Kedua saksi yang diperiksa itu adalah VNP dan AZ. keduanya diperiksa penyidik untuk mendapatkab bukti perkara korupsi yang terjadi pada tahun anggaran 2016 s/d 2020 tersebut. Demikian dikatakan Kepala Pusat Penerangan dan Hukum (Kapuspenkum) Kejagung, Leonard Eben Ezer.
VNP selaku Pelaksana Pemasaran PT AMU Perwakilan Mataram. Ia diperiksa terkait produksi, komisi dan penarikan tunai biaya operasional. Sedangkan AZ selaku mantan Kasi Produksi PT AMU. Ia juga diperiksa terkait produksi, komisi dan penarikan tunai biaya operasional.
Pemeriksaan saksi dilakukan untuk memberikan keterangan guna kepentingan penyidikan tentang suatu perkara pidana yang ia dengar sendiri. “Apa yang ia lihat sendiri dan ia alami sendiri guna menemukan fakta hukum tentang tindak pidana korupsi yang terjadi pada PT AMU,” ujar Eben.

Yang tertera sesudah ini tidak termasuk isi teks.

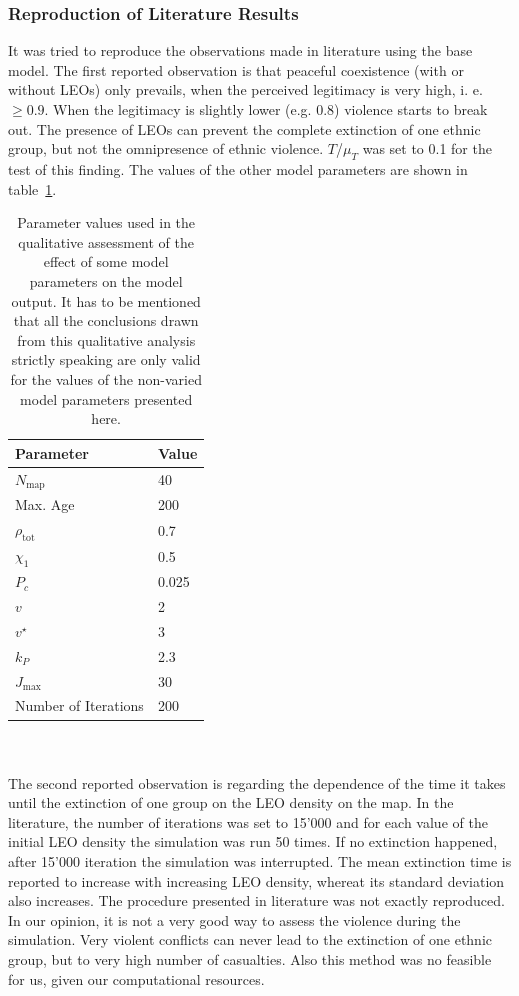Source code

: \documentclass[11pt]{article}
\begin{document}
\subsubsection{Reproduction of Literature Results}
It was tried to reproduce the observations made in literature using the base model. The first reported observation is that peaceful coexistence (with or without LEOs) only prevails, when the perceived legitimacy is very high, i. e. $\geq 0.9$. When the legitimacy is slightly lower (e.g. 0.8) violence starts to break out. The presence of LEOs can prevent the complete extinction of one ethnic group, but not the omnipresence of ethnic violence. $T$/$\mu_T$ was set to 0.1 for the test of this finding. The values of the other model parameters are shown in table~\ref{tab:values_parameters}.
\begin{table}[!htbp]
	\centering
	\caption{Parameter values used in the qualitative assessment of the effect of some model parameters on the model output. It has to be mentioned that all the conclusions drawn from this qualitative analysis strictly speaking are only valid for the values of the non-varied model parameters presented here.}
	\vspace{0.5 cm}
		\begin{tabular}{l | l}
		Parameter & Value\\
		\hline
		$N_{\text{map}}$ & 40\\
		Max. Age & 200\\
		$\rho_{\text{tot}}$ & 0.7\\
		$\chi_1$ & 0.5\\
		$P_c$ & 0.025\\
		$v$ & 2\\
		$v^\star$ & 3\\
		$k_P$ & 2.3\\
		$J_{\text{max}}$ & 30\\
		Number of Iterations & 200\\
	\end{tabular}
	\label{tab:values_parameters}
\end{table}
\\
\\
The second reported observation is regarding the dependence of the time it takes until the extinction of one group on the LEO density on the map. In the literature, the number of iterations was set to 15'000 and for each value of the initial LEO density the simulation was run 50 times. If no extinction happened, after 15'000 iteration the simulation was interrupted. The mean extinction time is reported to increase with increasing LEO density, whereat its standard deviation also increases. The procedure presented in literature was not exactly reproduced. In our opinion, it is not a very good way to assess the violence during the simulation. Very violent conflicts can never lead to the extinction of one ethnic group, but to very high number of casualties. Also this method was no feasible for us, given our computational resources.\\
\end{document}
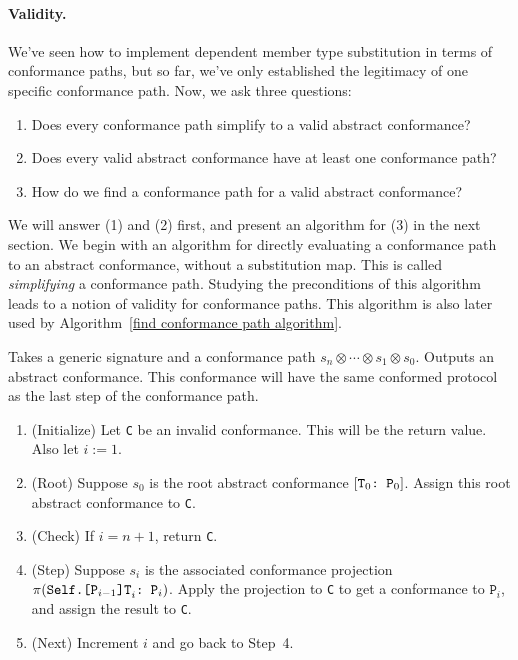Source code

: \documentclass[../generics]{subfiles}
\begin{document}
\paragraph{Validity.} We've seen how to implement dependent member type substitution in terms of conformance paths, but so far, we've only established the legitimacy of one specific conformance path. Now, we ask three questions:
\begin{enumerate}
\item Does every conformance path simplify to a valid abstract conformance?
\item Does every valid abstract conformance have at least one conformance path?
\item How do we find a conformance path for a valid abstract conformance?
\end{enumerate}
We will answer (1) and (2) first, and present an algorithm for (3) in the next section. We begin with an algorithm for directly evaluating a conformance path to an abstract conformance, without a substitution map. This is called \emph{simplifying} a conformance path. Studying the preconditions of this algorithm leads to a notion of validity for conformance paths. This algorithm is also later used by Algorithm~\ref{find conformance path algorithm}.
\begin{algorithm}\label{invertconformancepath}
Takes a generic signature and a conformance path $s_n\otimes\cdots\otimes s_1\otimes s_0$. Outputs an abstract conformance. This conformance will have the same conformed protocol as the last step of the conformance path.
\begin{enumerate}
\item (Initialize) Let \texttt{C} be an invalid conformance. This will be the return value. Also let $i := 1$.
\item (Root) Suppose $s_0$ is the root abstract conformance $[\texttt{$\texttt{T}_0$:~$\texttt{P}_0$}]$. Assign this root abstract conformance to \texttt{C}.
\item (Check) If $i=n+1$, return \texttt{C}.
\item (Step) Suppose $s_i$ is the associated conformance projection $\pi(\texttt{$\texttt{Self.[$\texttt{P}_{i-1}$]T}_i$:~$\texttt{P}_i$})$. Apply the projection to \texttt{C} to get a conformance to $\texttt{P}_i$, and assign the result to \texttt{C}.
\item (Next) Increment $i$ and go back to Step~4.
\end{enumerate}
\end{algorithm}
\end{document}

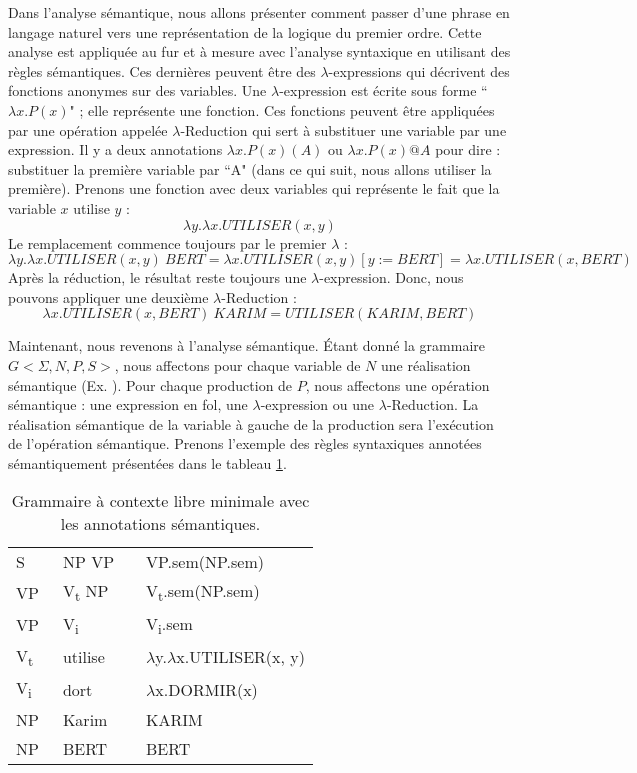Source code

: \documentclass{KodeBook}
\begin{document}
Dans l'analyse sémantique, nous allons présenter comment passer d'une phrase en langage naturel vers une représentation de la logique du premier ordre. 
Cette analyse est appliquée au fur et à mesure avec l'analyse syntaxique en utilisant des règles sémantiques. 
Ces dernières peuvent être des $\lambda $-expressions qui décrivent des fonctions anonymes sur des variables. 
Une $\lambda $-expression est écrite sous forme ``$ \lambda x.P(x)$" ; elle représente une fonction. 
Ces fonctions peuvent être appliquées par une opération appelée $\lambda $-Reduction qui sert à substituer une variable par une expression. 
Il y a deux annotations $ \lambda x.P(x)(A)$ ou $ \lambda x.P(x)@A$ pour dire : substituer la première variable par ``A" (dans ce qui suit, nous allons utiliser la première). 
Prenons une fonction avec deux variables qui représente le fait que la variable $x$ utilise $y$ : 
\[\lambda y.\lambda x.UTILISER(x, y)\]
Le remplacement commence toujours par le premier $\lambda$ :
\[\lambda y.\lambda x.UTILISER(x, y)\ BERT = \lambda x.UTILISER(x, y)[y := BERT] = \lambda x.UTILISER(x, BERT)\] 
Après la réduction, le résultat reste toujours une $\lambda $-expression. 
Donc, nous pouvons appliquer une deuxième $\lambda $-Reduction :
\[\lambda x.UTILISER(x, BERT)\ KARIM = UTILISER(KARIM, BERT)\]

Maintenant, nous revenons à l'analyse sémantique. 
Étant donné la grammaire $G <\Sigma, N, P, S>$, nous affectons pour chaque variable de $N$ une réalisation sémantique (Ex. ). 
Pour chaque production de $P$, nous affectons une opération sémantique : une expression en \ac{fol}, une $\lambda $-expression ou une $\lambda $-Reduction.
La réalisation sémantique  de la variable à gauche de la production sera l'exécution de l'opération sémantique.
Prenons l'exemple des règles syntaxiques annotées sémantiquement présentées dans le tableau \ref{tab:regles-sem1}.

\begin{table}[ht]
	\centering
	\begin{tabular}{llll}
		\hline\hline
		S  & \textrightarrow\ NP VP && VP.sem(NP.sem) \\
		VP & \textrightarrow\ V\textsubscript{t} NP && V\textsubscript{t}.sem(NP.sem)\\
		VP & \textrightarrow\ V\textsubscript{i} && V\textsubscript{i}.sem \\
		V\textsubscript{t}  & \textrightarrow\ utilise && $ \lambda $y.$ \lambda $x.UTILISER(x, y) \\
		V\textsubscript{i}  & \textrightarrow\ dort && $ \lambda $x.DORMIR(x) \\
		NP  & \textrightarrow\  Karim && KARIM \\
		NP  & \textrightarrow\  BERT && BERT \\
		\hline\hline
	\end{tabular}
	\caption{Grammaire à contexte libre minimale avec les annotations sémantiques.}
	\label{tab:regles-sem1}
\end{table}
\end{document}
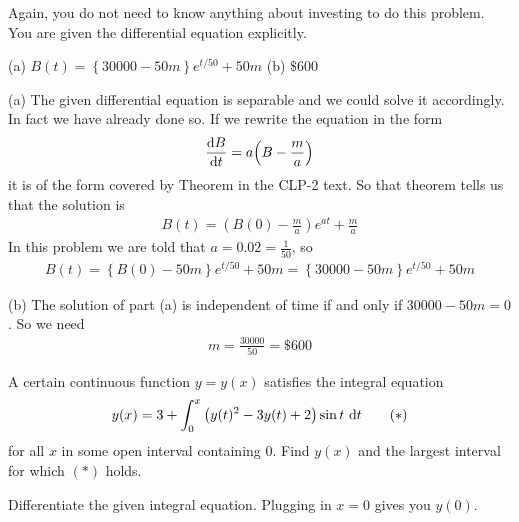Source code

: \begin{hint}
Again, you do not need to know anything about investing
 to do this problem. You are given the differential equation explicitly.
\end{hint}

\begin{answer}
(a) $B(t) = \left\{30000-50m\right\} e^{t/50} + 50m$
\qquad (b) $\$600$
\end{answer}

\begin{solution} (a)
The given differential equation is separable and we could solve it
accordingly. In fact we have already done so. If we rewrite the equation in the
form
\begin{align*}
\diff{B}{t} = a\Big(B-\frac{m}{a}\Big)
\end{align*}
it is of the form covered by Theorem 
in the CLP-2 text. So that theorem tells us that the solution is
\begin{align*}
B(t) = \left(B(0)-\frac{m}{a}\right) e^{at} + \frac{m}{a}
\end{align*}
In this problem we are told that $a=0.02=\frac{1}{50}$, so
\begin{align*}
B(t) = \left\{B(0)-50m\right\} e^{t/50} + 50m
= \left\{30000-50m\right\} e^{t/50} + 50m
\end{align*}


\noindent (b)
The solution of part (a) is independent of time if and only if
$30000-50m=0$. So we need
\begin{align*}
m= \frac{30000}{50} = \$600
\end{align*}

\end{solution}

\begin{Mquestion}[M121 1999A]
A certain continuous function $y=y(x)$ satisfies the integral
equation
\begin{equation}
y(x)=3+\int_0^x\big(y(t)^2-3y(t)+2\big)\sin t\ \dee{t}
\tag{$*$}\end{equation}
for all $x$ in some open interval containing $0$. Find $y(x)$ and the largest
interval for which $(*)$ holds.
\end{Mquestion}

\begin{hint}
Differentiate the given integral equation. Plugging in $x=0$ gives you $y(0)$.
\end{hint}


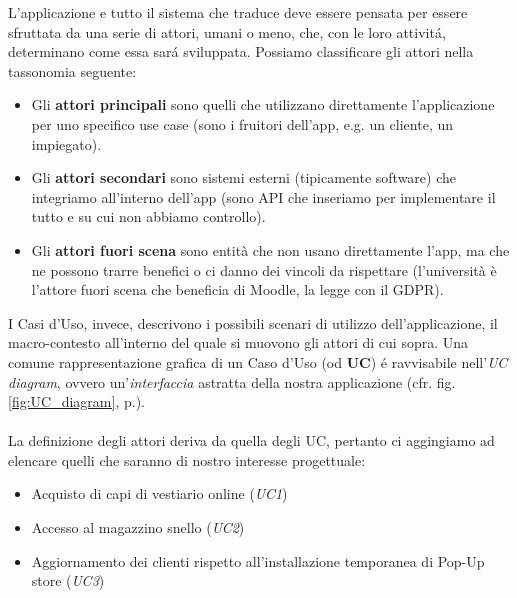 \documentclass[12pt]{article}
\begin{document}
L'applicazione e tutto il sistema che traduce deve essere pensata per essere sfruttata da una serie di attori, umani o meno, che, con le loro attivit\'a, determinano come essa sar\'a sviluppata. Possiamo classificare gli attori nella tassonomia seguente:
\begin{itemize}
    \item Gli \textbf{attori principali} sono quelli che utilizzano direttamente l’applicazione per uno specifico use case (sono i fruitori dell’app, e.g. un cliente, un impiegato).
    \item Gli \textbf{attori secondari} sono sistemi esterni (tipicamente software) che integriamo all’interno dell’app (sono API che inseriamo per implementare il tutto e su cui non abbiamo controllo).
    \item Gli \textbf{attori fuori scena} sono entità che non usano direttamente l’app, ma che ne possono trarre benefici o ci danno dei vincoli da rispettare (l’università è l’attore fuori scena che beneficia di Moodle, la legge con il GDPR).
\end{itemize}

I Casi d'Uso, invece, descrivono i possibili scenari di utilizzo dell'applicazione, il macro-contesto all'interno del quale si muovono gli attori di cui sopra. Una comune rappresentazione grafica di un Caso d'Uso (od \textbf{UC}) \'e ravvisabile nell'{\em UC diagram}, ovvero un'\textit{interfaccia} astratta della nostra applicazione (cfr. fig. \ref{fig:UC_diagram}, p.\pageref{fig:UC_diagram}).
\\
\\
La definizione degli attori deriva da quella degli UC, pertanto ci aggingiamo ad elencare quelli che saranno di nostro interesse progettuale:
\begin{itemize}
    \item Acquisto di capi di vestiario online (\textit{UC1})
    \item Accesso al magazzino snello (\textit{UC2})
    \item Aggiornamento dei clienti rispetto all'installazione temporanea di Pop-Up store (\textit{UC3})
\end{itemize}
\end{document}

Sebagaimana diketahui, Kejagung mengusut pengelolaan keuangan di PT AMU (anak perusahaan PT Askrindo) yang ada kaitannya dengan kebijakan-kebijakan perusahaan induknya. Hingga saat ini, Kejaksaan Agung belum tersangka dan nilai kerugian negara masih diselidiki.